### ACTION ITEM
Keyword search on "Initialisierung": report each line of the records that contains it.

### MATERIALS PROVIDED

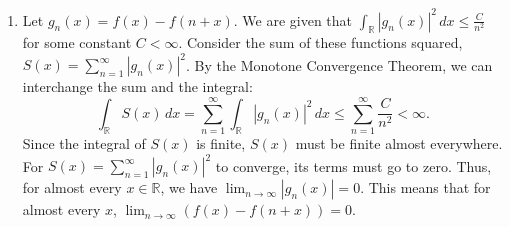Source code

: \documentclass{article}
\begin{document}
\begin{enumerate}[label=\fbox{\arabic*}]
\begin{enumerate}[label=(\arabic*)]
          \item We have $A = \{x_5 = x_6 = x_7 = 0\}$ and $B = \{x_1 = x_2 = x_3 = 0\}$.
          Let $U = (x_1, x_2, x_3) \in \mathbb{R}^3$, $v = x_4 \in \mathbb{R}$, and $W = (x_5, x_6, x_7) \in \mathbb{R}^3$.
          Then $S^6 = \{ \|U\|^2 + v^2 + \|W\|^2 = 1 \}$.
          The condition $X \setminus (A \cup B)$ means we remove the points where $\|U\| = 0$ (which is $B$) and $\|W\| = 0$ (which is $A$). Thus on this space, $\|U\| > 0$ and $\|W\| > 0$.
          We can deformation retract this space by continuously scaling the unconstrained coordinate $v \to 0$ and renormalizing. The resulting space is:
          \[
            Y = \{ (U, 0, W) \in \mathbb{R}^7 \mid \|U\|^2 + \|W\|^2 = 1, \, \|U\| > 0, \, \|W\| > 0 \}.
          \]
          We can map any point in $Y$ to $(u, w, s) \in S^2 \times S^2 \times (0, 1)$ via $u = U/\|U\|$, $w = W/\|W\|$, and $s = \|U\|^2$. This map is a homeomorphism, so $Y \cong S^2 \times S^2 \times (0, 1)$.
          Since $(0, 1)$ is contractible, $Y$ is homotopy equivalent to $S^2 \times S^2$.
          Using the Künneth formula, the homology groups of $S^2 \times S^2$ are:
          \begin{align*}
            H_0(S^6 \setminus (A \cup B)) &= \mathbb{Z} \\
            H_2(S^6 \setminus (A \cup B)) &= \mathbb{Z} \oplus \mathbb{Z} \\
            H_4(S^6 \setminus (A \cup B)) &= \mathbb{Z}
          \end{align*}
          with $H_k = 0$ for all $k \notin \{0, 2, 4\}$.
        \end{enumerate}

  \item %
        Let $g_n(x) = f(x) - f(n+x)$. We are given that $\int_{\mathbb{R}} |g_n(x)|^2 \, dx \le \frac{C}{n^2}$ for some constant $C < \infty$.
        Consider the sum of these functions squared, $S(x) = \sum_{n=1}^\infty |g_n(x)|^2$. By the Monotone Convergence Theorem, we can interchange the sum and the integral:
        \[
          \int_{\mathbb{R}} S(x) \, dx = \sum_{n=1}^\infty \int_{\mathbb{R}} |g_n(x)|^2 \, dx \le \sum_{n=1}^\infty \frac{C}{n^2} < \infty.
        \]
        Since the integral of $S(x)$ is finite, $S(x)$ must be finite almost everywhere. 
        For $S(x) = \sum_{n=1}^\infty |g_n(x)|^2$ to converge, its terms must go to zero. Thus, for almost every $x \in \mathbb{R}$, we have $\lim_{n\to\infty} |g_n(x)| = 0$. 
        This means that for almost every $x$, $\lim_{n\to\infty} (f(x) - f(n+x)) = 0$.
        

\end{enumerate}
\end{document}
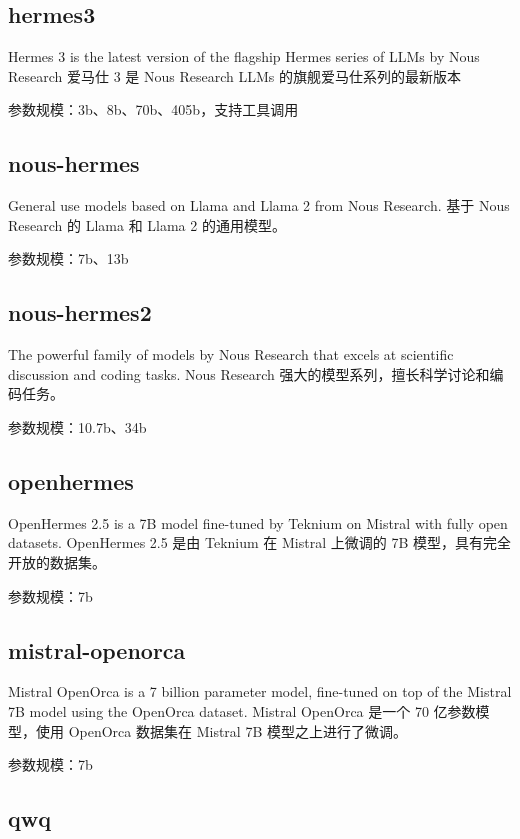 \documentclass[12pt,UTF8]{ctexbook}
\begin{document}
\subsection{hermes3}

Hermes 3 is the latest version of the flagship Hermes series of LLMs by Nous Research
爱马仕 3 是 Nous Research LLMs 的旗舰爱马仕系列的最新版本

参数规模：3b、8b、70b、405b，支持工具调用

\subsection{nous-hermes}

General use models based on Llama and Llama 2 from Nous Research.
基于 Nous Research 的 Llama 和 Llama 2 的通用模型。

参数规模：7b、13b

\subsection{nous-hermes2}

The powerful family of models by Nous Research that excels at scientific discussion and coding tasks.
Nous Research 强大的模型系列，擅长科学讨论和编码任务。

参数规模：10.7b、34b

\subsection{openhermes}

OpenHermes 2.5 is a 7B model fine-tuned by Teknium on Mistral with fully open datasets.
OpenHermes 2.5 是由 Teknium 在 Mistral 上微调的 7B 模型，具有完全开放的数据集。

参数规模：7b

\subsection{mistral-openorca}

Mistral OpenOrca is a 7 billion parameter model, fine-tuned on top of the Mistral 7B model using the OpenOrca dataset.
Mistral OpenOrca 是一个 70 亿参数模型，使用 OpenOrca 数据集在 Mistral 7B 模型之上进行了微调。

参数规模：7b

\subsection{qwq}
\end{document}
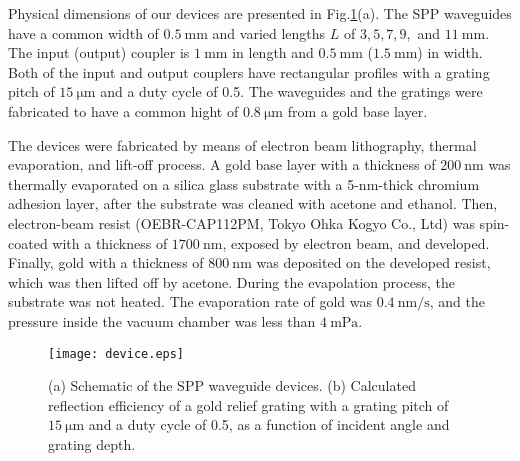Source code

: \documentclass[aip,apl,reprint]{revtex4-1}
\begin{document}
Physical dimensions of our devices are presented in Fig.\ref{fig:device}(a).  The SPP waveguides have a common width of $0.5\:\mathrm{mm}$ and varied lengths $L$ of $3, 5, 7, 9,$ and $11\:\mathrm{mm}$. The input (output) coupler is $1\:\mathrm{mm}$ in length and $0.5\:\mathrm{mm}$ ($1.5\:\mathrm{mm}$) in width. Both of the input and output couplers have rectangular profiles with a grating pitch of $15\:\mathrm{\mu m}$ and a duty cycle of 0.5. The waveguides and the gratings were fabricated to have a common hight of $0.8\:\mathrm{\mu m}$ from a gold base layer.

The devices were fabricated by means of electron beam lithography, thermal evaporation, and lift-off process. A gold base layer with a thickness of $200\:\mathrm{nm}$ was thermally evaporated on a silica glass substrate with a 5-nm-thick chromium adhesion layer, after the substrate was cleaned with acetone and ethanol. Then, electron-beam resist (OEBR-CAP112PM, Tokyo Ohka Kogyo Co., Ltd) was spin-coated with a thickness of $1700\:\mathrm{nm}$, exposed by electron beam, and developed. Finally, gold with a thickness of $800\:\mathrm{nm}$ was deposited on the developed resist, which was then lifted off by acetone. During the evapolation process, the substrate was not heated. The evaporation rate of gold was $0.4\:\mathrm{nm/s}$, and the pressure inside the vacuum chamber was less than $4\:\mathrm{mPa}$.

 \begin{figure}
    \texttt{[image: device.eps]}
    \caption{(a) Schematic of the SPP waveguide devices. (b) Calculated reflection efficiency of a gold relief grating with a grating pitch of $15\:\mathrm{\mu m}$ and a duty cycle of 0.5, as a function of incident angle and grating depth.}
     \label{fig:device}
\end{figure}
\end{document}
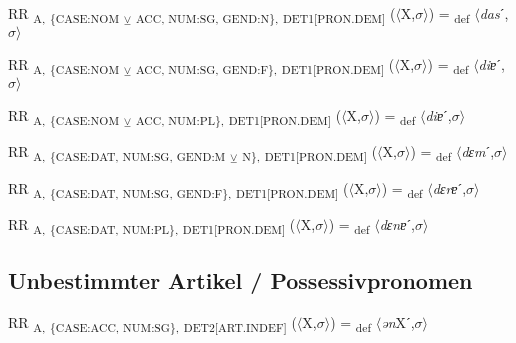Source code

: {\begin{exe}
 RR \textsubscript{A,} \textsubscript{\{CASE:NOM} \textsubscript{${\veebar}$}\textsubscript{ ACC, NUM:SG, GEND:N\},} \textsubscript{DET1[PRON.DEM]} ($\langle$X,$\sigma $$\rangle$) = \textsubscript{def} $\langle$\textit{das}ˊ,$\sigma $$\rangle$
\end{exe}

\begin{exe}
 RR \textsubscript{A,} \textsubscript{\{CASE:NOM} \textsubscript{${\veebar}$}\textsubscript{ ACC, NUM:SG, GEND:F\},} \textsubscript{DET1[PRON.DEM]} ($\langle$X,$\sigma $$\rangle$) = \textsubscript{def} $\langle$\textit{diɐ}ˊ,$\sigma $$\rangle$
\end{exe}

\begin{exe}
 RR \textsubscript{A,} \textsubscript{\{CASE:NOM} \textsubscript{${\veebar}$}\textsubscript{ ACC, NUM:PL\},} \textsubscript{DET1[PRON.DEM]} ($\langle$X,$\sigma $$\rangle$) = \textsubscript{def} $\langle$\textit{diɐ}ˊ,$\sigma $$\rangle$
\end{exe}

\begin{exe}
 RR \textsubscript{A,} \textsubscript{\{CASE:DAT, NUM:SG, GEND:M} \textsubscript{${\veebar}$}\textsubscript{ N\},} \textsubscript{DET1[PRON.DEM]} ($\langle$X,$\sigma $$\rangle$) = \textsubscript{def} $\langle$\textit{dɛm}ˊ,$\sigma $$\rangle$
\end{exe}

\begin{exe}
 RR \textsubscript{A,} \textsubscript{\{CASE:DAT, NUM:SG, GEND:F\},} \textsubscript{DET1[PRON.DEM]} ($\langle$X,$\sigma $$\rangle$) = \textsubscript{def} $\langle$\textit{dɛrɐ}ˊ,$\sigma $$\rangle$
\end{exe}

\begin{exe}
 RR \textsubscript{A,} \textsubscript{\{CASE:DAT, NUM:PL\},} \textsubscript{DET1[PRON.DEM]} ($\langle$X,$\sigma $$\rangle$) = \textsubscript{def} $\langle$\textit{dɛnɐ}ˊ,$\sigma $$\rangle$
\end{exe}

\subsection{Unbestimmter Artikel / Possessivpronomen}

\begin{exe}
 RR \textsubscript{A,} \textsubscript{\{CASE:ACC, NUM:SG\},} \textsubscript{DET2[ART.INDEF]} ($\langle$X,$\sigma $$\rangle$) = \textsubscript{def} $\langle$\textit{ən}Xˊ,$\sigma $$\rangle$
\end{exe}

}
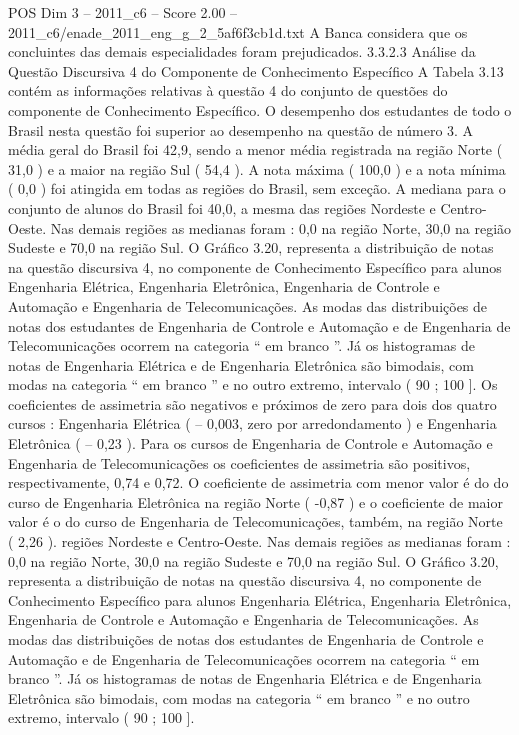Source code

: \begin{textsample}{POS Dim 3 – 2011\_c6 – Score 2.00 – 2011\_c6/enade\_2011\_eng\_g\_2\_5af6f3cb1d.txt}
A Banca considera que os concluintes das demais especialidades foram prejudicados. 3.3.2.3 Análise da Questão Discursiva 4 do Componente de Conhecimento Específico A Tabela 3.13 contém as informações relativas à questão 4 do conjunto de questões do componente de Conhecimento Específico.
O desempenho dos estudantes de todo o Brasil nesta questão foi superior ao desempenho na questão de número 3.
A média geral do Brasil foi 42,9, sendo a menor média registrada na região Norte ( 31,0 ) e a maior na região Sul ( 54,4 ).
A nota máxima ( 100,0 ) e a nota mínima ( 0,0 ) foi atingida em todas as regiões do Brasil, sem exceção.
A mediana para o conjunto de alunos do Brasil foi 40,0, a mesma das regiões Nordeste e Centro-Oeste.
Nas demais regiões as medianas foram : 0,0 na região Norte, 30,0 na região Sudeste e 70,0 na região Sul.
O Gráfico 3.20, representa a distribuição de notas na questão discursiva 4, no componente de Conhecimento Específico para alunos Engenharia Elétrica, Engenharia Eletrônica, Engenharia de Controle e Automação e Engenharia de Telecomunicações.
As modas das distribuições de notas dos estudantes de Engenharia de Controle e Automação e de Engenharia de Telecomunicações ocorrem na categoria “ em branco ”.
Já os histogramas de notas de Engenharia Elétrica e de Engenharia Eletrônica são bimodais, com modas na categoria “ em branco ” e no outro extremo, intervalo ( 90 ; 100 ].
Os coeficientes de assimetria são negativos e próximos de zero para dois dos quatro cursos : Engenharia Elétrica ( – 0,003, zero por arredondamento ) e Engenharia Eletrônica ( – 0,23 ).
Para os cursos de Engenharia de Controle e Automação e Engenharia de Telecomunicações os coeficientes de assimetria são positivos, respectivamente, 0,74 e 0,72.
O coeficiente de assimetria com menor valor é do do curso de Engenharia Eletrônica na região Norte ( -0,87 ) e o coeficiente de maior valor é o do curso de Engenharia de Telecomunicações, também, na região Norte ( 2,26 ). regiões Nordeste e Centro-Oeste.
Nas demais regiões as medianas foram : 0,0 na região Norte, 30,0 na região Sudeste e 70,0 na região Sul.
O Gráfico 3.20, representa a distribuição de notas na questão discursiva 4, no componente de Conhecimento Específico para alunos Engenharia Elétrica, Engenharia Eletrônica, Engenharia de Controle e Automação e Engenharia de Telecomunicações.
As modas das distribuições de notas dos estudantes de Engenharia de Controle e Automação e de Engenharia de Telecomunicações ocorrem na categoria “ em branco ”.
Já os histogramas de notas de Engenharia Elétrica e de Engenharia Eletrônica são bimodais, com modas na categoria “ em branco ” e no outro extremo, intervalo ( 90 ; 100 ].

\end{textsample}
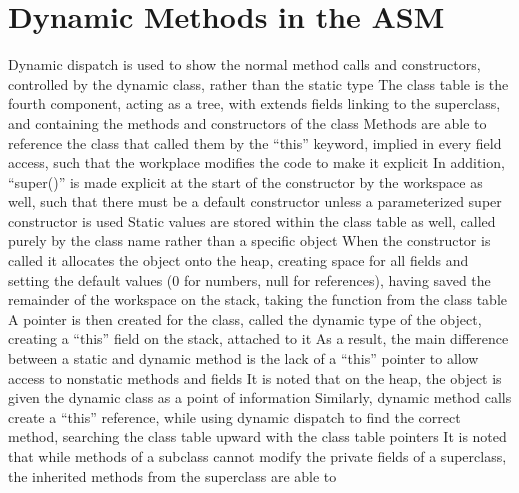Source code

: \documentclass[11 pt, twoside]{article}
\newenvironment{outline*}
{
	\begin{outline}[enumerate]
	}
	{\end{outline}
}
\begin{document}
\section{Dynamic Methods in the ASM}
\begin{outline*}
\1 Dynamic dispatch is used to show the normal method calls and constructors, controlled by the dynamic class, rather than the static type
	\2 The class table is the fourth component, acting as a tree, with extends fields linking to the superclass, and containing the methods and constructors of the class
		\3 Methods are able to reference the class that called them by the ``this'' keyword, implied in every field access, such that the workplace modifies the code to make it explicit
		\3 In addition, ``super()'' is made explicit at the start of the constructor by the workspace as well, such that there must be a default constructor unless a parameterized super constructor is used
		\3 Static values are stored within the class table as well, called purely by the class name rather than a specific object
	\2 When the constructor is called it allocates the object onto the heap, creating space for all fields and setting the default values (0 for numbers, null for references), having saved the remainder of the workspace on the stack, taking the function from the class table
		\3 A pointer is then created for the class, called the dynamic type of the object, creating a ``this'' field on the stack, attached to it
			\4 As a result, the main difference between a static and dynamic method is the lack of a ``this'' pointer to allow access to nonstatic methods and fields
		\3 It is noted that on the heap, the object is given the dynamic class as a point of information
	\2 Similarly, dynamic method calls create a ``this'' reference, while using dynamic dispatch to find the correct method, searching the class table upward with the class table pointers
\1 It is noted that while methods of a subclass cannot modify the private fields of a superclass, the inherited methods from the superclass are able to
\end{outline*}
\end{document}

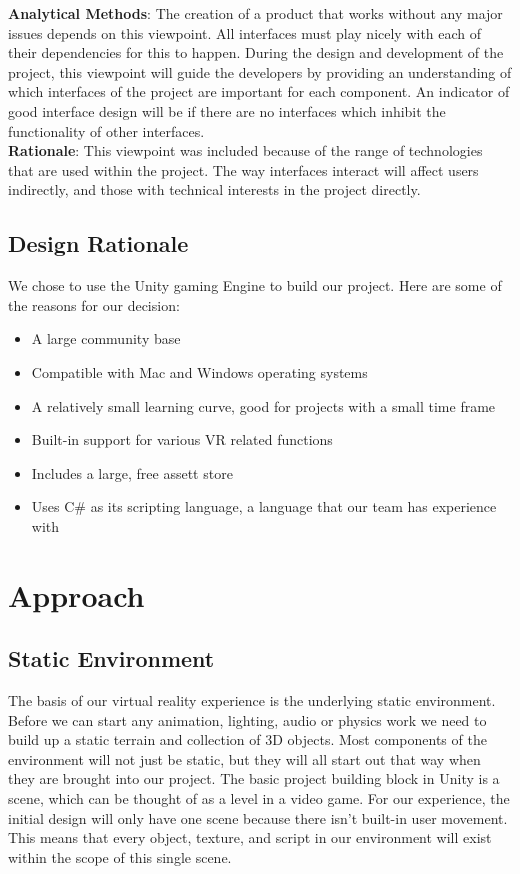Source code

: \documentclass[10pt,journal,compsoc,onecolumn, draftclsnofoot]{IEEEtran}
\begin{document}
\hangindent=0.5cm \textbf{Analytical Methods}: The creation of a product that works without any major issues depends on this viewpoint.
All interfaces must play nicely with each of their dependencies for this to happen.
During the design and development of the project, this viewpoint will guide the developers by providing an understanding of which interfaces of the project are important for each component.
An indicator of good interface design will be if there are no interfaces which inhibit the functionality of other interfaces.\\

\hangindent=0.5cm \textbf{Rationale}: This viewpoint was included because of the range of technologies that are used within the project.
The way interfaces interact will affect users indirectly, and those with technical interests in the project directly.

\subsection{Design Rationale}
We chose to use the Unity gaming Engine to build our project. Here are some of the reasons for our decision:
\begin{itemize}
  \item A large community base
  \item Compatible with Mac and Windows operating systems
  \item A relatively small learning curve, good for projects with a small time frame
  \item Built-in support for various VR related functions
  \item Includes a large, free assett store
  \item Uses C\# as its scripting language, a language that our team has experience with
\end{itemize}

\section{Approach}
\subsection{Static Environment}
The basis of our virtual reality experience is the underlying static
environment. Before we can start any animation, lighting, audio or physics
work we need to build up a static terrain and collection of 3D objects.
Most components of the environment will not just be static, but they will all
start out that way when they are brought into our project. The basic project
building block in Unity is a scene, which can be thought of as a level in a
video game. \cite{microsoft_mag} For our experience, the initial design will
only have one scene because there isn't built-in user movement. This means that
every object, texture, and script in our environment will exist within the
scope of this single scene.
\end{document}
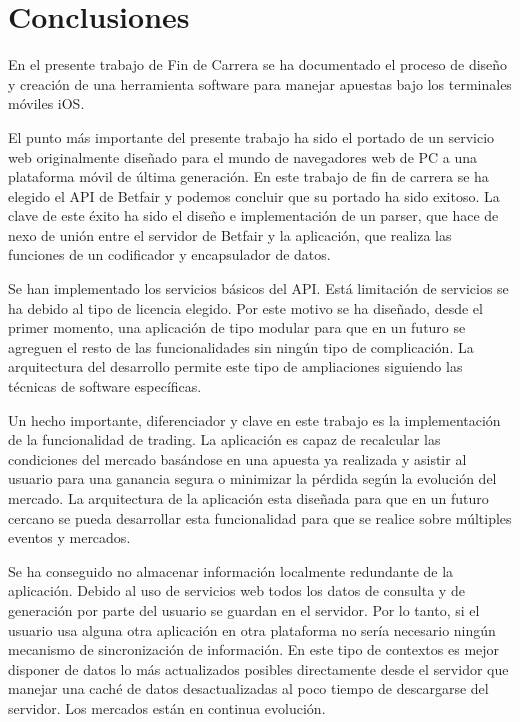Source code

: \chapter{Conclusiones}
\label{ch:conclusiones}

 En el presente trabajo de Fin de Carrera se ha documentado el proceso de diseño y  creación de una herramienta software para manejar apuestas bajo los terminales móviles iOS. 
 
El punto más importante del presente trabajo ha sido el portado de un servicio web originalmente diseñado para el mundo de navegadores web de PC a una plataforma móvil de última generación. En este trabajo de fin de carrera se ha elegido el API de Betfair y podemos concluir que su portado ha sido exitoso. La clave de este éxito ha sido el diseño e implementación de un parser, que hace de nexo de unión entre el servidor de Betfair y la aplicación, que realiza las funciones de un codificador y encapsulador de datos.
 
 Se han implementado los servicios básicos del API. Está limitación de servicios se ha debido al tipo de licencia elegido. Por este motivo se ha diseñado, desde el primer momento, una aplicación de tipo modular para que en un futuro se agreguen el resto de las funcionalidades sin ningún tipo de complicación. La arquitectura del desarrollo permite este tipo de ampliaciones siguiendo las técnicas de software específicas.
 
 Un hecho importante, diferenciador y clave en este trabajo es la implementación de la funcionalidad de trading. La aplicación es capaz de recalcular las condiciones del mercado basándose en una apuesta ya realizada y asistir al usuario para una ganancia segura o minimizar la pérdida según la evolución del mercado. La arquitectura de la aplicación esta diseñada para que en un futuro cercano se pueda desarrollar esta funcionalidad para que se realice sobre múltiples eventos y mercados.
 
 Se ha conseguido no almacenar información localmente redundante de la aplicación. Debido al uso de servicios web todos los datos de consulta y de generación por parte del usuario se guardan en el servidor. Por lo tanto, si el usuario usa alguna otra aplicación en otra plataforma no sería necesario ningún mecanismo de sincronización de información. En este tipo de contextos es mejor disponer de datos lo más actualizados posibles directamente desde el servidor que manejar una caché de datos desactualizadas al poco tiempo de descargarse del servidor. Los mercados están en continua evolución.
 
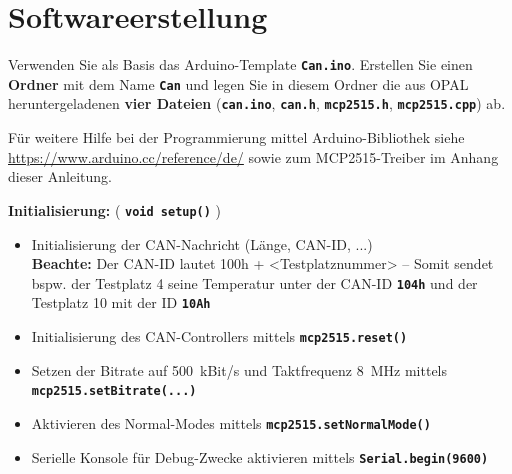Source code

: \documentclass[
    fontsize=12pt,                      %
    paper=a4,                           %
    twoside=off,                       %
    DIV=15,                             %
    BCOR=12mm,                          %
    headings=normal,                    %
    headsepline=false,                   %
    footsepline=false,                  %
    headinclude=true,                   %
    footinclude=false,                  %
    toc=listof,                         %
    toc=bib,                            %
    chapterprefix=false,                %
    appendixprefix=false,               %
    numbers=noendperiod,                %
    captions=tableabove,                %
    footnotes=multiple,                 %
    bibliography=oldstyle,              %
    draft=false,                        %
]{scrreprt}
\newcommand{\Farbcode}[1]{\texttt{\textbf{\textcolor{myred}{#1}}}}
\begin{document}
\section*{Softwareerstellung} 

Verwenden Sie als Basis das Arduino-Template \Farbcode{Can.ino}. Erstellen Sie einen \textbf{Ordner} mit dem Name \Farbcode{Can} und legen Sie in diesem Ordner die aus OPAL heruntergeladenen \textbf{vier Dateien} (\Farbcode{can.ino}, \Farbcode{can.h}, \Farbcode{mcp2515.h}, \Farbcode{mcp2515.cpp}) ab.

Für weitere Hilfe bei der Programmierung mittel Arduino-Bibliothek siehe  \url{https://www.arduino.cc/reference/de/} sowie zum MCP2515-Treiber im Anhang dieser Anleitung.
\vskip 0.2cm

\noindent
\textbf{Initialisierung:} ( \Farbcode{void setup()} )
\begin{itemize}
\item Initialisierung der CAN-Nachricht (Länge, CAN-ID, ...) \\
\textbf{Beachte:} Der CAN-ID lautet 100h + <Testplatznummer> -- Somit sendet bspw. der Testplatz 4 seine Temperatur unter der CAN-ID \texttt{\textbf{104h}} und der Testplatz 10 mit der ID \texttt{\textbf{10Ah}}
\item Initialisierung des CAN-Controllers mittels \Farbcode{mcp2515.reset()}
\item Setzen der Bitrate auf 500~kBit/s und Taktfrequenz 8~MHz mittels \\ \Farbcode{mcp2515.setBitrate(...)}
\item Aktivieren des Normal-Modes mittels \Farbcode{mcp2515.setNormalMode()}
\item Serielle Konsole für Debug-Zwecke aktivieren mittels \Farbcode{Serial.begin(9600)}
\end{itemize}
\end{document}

### THE COMPLETED TASK
\textbf{Initialisierung:} ( \Farbcode{void setup()} )
\item Initialisierung der CAN-Nachricht (Länge, CAN-ID, ...) \\
\item Initialisierung des CAN-Controllers mittels \Farbcode{mcp2515.reset()}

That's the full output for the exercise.